Day of the Dead (2018) Horror Movie Review
Written By: DMG
Edited By: Grave Reviews Staff
Director: Hector Hernandez Vicens
Producer: Christa Campbell, Robert Franklin Dudelson
Writer: Mark Toderai, Lars Jacobson
Story based on: George A. Romero’s Day of the Dead
Date Released: January 5, 2018
Sophie Skelton as Zoe Parker
Johnathon Schaech as Max
Marcus Vanco as Baca Salazar
Jeff Gum as Miguel Salazar
Cristina Serafini as Elle
Mark Rhino Smith as Alphonse
Lillian Blankenship as Lily
Rating = 1/5 Graves
***May contain some spoilers***
The story follows Zoe Parker (Sophie Skelton), a medical student from Whittendale University. One day, an infectious outbreak ensues making everyone into flesh-eating zombies and killing all of her colleagues.

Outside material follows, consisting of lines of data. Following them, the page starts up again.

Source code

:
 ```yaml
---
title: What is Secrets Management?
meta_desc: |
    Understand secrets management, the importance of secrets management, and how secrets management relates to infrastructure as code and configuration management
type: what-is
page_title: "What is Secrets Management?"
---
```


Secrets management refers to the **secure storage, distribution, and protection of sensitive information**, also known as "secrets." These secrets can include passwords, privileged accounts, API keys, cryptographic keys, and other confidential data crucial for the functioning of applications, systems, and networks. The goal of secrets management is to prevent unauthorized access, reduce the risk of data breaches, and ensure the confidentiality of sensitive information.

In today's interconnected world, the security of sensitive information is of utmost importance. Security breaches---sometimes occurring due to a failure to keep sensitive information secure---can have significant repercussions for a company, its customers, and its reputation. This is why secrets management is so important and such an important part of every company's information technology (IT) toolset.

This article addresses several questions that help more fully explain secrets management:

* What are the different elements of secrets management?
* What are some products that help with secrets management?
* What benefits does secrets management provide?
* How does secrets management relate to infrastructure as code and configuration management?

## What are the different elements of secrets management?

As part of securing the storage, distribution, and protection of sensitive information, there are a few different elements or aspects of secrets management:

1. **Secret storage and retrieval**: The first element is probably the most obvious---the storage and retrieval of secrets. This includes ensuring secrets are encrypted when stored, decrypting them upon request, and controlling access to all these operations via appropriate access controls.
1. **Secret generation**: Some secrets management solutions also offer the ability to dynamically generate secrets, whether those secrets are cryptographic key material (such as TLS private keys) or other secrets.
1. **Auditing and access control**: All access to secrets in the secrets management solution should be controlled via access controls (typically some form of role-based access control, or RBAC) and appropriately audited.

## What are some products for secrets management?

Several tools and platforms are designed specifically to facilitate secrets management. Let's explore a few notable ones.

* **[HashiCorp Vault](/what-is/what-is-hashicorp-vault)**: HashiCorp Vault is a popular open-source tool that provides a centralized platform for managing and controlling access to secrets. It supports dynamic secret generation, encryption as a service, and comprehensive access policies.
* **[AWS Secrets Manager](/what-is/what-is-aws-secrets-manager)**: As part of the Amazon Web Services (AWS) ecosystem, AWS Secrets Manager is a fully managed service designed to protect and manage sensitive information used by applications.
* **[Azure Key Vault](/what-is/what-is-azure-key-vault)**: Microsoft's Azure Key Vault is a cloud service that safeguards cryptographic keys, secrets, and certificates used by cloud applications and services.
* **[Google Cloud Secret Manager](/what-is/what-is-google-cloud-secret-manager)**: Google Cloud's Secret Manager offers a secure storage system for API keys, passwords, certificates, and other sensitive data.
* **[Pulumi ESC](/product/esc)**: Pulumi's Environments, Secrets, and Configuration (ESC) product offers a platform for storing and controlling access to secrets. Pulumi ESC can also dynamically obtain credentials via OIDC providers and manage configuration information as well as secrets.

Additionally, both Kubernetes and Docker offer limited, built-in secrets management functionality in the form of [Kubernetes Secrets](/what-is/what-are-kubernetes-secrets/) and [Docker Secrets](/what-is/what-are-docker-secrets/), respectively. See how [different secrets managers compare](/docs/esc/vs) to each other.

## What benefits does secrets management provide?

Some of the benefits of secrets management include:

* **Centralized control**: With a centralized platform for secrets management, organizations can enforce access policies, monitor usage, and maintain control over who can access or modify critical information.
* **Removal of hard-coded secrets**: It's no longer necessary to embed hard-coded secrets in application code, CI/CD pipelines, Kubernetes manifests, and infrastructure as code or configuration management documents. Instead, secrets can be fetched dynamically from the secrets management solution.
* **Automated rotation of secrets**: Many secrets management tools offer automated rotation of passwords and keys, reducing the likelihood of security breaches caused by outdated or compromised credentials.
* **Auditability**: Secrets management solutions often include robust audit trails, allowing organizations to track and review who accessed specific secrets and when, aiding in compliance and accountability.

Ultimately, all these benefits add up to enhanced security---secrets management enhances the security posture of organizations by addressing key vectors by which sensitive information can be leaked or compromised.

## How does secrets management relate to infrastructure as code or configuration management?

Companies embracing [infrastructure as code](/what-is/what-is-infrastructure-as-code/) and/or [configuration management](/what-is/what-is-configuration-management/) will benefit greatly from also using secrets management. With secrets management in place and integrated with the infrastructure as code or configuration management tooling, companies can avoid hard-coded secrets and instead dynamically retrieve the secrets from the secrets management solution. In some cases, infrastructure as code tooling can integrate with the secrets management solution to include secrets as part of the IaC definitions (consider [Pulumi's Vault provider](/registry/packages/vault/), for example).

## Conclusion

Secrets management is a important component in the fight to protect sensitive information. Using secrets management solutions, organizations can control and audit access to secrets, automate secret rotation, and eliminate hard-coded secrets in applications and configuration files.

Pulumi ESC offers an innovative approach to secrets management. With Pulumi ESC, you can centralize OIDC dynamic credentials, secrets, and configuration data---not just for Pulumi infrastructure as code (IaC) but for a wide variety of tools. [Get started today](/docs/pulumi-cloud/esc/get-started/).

Although Zoe’s colleagues were killed, she managed to escape the attack and retreat to a military based not far from the University. As the medical aid for the base, she advises the people on the base that a supply run needs to be made in order to provide the appropriate medical care to the people who may be infected. However, upon returning from the supply run, one of the zombies make it into the base. Soon thereafter, Zoe begins to realize that this zombie may be the cure to stopping the infection from spreading.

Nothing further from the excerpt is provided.